### TASK DESCRIPTION:
For the entries below, the expected answer is the line with "A processor is", the line with "## Input/Output Endpoint Declarations", and every line between them, exactly as written, and nothing more.

● ● ● ● ●

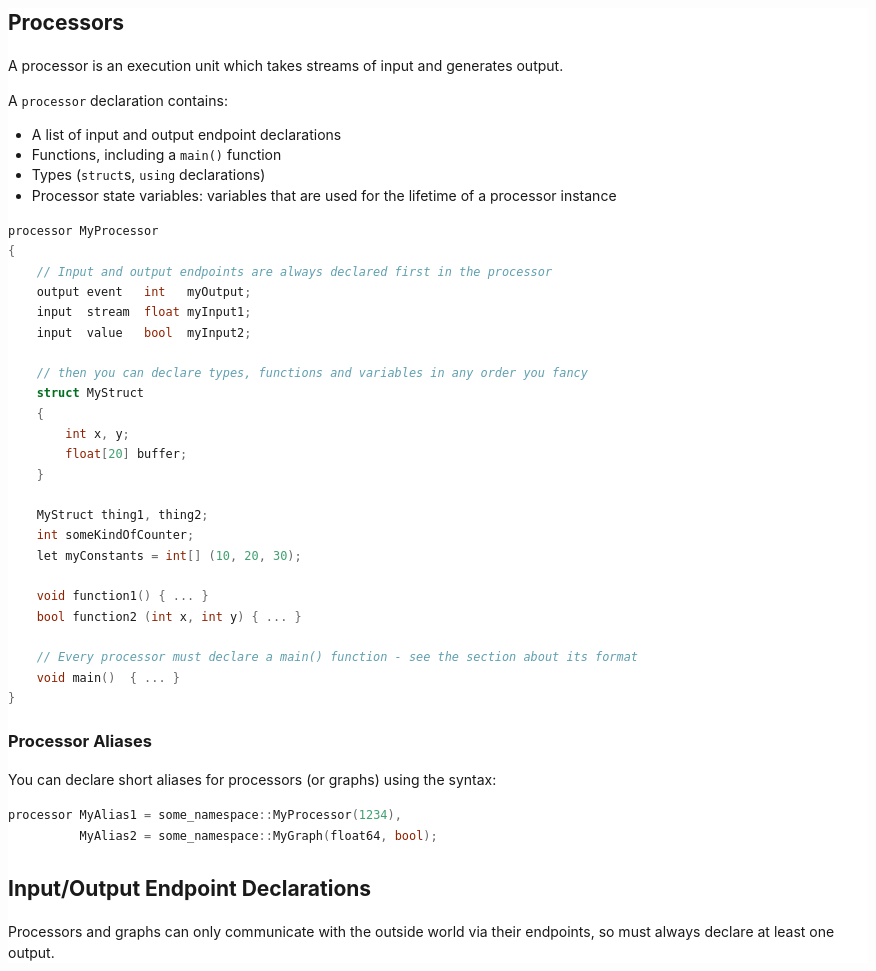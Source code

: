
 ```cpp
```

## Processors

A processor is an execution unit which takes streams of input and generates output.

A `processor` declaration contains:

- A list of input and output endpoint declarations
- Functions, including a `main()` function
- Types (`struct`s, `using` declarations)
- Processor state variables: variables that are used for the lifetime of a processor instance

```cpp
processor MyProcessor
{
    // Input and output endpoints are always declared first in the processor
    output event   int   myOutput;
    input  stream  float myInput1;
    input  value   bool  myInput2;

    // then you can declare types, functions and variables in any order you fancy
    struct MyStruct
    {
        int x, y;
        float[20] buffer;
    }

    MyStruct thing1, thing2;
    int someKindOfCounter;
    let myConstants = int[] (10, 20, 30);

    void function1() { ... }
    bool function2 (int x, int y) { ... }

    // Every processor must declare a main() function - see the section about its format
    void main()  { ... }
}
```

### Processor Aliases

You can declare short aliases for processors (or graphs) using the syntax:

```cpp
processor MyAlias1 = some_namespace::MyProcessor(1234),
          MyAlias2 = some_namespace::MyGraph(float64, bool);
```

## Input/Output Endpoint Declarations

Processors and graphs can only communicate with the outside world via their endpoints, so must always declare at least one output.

● ● ● ● ●

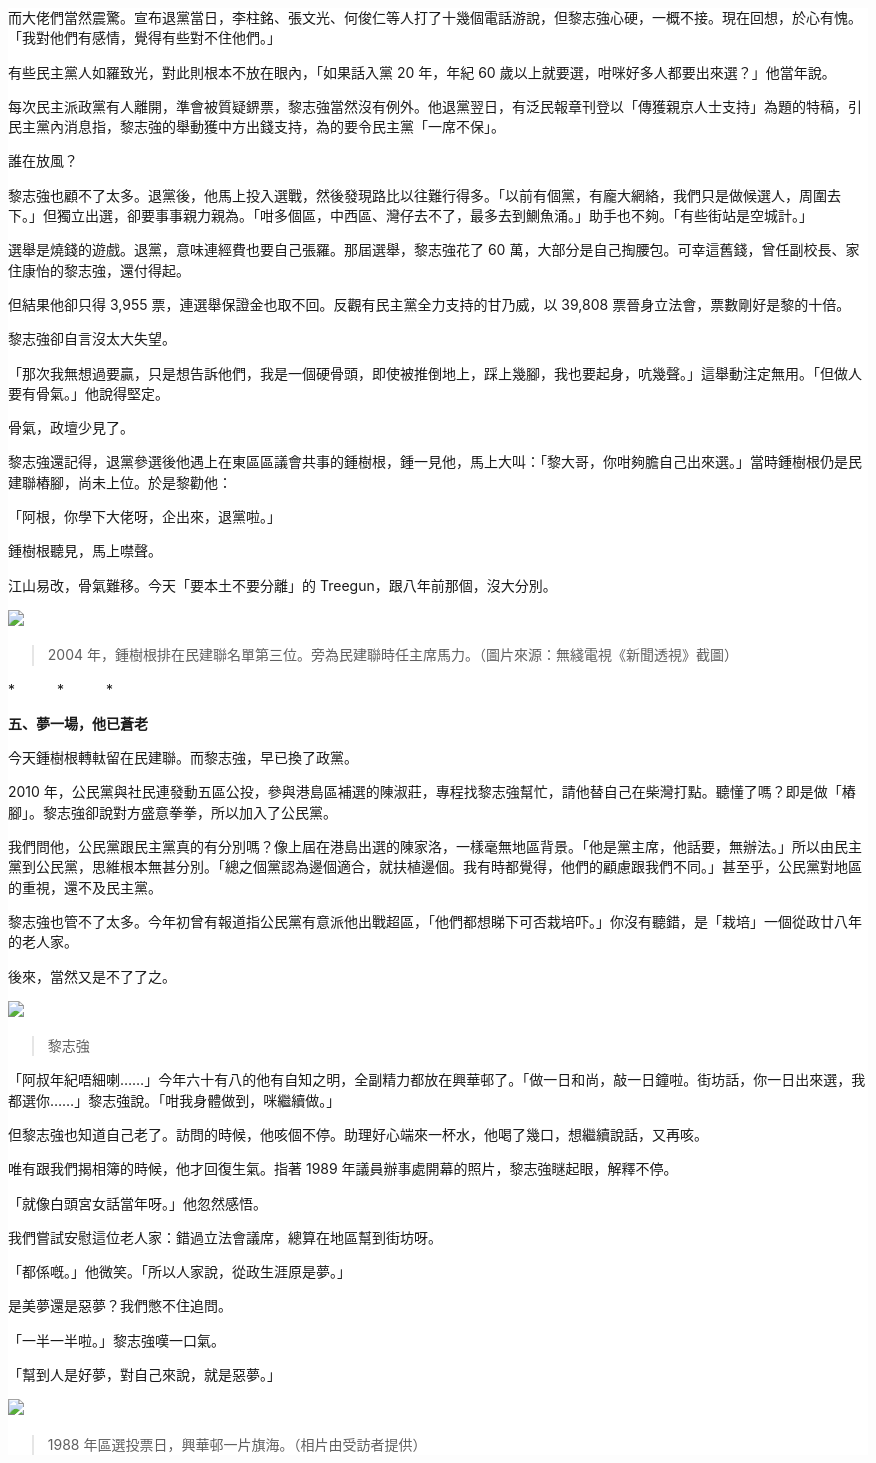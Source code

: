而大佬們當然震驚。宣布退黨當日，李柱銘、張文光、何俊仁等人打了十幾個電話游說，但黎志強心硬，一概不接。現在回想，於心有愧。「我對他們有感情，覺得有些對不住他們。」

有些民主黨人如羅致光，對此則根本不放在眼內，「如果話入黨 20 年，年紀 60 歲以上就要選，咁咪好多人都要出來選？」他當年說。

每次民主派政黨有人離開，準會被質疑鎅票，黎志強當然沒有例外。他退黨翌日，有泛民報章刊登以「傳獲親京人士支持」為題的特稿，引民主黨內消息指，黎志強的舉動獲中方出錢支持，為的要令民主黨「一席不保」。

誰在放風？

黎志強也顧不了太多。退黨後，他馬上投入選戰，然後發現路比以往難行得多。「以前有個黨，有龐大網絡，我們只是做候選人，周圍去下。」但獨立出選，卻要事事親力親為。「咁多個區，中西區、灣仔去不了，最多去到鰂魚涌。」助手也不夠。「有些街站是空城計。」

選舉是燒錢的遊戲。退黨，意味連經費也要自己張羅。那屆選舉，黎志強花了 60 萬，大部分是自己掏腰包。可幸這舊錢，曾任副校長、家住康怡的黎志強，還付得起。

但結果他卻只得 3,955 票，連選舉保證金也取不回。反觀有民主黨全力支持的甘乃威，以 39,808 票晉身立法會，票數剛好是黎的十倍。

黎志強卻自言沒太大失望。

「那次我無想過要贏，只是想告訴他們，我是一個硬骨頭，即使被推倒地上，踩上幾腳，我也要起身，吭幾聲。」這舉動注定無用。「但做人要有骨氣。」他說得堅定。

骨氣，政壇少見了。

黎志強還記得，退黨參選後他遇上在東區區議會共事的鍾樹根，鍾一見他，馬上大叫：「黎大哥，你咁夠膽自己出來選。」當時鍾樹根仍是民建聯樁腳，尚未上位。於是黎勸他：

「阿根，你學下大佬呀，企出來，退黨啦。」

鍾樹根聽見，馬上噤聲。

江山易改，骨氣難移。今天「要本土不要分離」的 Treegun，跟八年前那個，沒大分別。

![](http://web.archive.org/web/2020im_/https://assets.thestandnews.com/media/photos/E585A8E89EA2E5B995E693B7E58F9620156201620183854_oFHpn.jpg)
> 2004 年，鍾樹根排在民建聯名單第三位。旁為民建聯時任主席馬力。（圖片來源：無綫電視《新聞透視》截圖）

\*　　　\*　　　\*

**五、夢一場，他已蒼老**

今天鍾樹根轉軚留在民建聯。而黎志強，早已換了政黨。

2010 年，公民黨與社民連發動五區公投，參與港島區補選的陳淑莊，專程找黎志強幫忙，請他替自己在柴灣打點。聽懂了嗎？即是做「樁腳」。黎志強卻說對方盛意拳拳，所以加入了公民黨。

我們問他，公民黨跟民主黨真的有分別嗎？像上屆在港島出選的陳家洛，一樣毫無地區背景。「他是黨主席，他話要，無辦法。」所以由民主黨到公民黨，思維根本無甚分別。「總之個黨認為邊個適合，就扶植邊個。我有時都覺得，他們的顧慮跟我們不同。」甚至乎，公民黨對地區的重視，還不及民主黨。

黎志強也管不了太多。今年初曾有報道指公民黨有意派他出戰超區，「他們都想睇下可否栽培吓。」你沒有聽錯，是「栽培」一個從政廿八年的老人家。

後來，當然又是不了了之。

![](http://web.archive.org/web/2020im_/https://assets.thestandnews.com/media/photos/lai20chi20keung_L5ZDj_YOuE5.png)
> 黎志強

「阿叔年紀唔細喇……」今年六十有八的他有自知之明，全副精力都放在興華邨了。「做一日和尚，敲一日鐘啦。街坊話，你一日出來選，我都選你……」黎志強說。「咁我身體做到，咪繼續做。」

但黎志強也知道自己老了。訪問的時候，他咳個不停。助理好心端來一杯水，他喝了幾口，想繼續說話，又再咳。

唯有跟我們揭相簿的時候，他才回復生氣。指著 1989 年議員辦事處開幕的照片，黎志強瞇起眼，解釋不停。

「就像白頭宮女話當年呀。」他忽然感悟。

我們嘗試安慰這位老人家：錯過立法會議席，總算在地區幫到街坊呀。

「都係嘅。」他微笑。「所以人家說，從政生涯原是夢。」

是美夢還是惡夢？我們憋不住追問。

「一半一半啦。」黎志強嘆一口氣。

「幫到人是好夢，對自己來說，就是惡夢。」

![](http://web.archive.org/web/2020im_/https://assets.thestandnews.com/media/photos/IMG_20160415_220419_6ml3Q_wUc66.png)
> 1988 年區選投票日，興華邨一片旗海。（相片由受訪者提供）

● ● ● ● ●

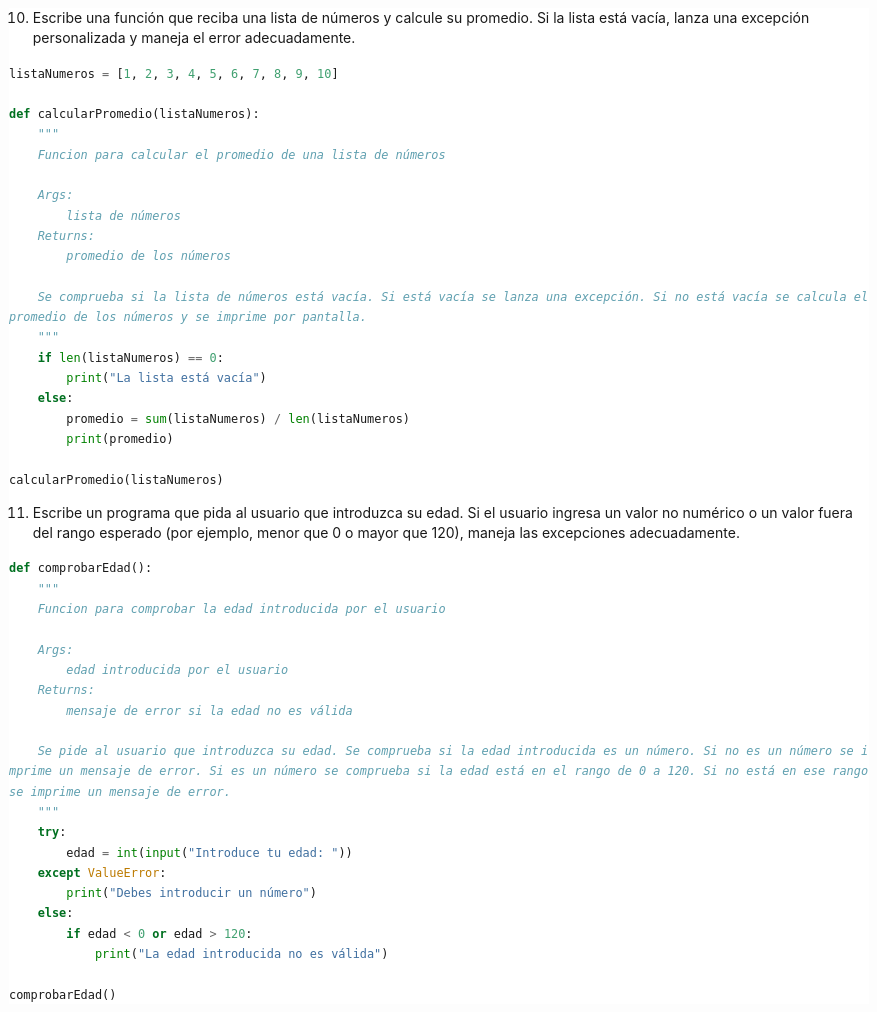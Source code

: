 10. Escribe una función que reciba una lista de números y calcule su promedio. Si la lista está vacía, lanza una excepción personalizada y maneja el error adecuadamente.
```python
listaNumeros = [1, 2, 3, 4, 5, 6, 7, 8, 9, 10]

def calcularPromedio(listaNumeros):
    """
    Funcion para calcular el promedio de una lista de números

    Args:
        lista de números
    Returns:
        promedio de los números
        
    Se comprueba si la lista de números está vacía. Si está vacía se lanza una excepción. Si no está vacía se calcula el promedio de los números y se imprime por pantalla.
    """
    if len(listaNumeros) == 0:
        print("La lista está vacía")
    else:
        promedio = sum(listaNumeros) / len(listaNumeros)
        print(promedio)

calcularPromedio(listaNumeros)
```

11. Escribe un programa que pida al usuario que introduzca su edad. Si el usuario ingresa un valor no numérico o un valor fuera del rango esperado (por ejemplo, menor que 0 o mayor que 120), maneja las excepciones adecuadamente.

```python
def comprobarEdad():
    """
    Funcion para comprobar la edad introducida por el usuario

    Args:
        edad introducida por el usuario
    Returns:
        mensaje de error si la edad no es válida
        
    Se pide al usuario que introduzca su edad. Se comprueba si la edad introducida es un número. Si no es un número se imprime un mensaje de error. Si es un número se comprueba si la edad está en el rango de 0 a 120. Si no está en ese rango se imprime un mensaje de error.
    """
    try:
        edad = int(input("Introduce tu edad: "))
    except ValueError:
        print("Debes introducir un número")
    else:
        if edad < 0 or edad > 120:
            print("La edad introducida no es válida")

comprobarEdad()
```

● ● ● ● ●

### COMPLETED EXERCISE:
A processor is an execution unit which takes streams of input and generates output.

A `processor` declaration contains:

- A list of input and output endpoint declarations
- Functions, including a `main()` function
- Types (`struct`s, `using` declarations)
- Processor state variables: variables that are used for the lifetime of a processor instance

```cpp
processor MyProcessor
{
    // Input and output endpoints are always declared first in the processor
    output event   int   myOutput;
    input  stream  float myInput1;
    input  value   bool  myInput2;

    // then you can declare types, functions and variables in any order you fancy
    struct MyStruct
    {
        int x, y;
        float[20] buffer;
    }

    MyStruct thing1, thing2;
    int someKindOfCounter;
    let myConstants = int[] (10, 20, 30);

    void function1() { ... }
    bool function2 (int x, int y) { ... }

    // Every processor must declare a main() function - see the section about its format
    void main()  { ... }
}
```

### Processor Aliases

You can declare short aliases for processors (or graphs) using the syntax:

```cpp
processor MyAlias1 = some_namespace::MyProcessor(1234),
          MyAlias2 = some_namespace::MyGraph(float64, bool);
```

## Input/Output Endpoint Declarations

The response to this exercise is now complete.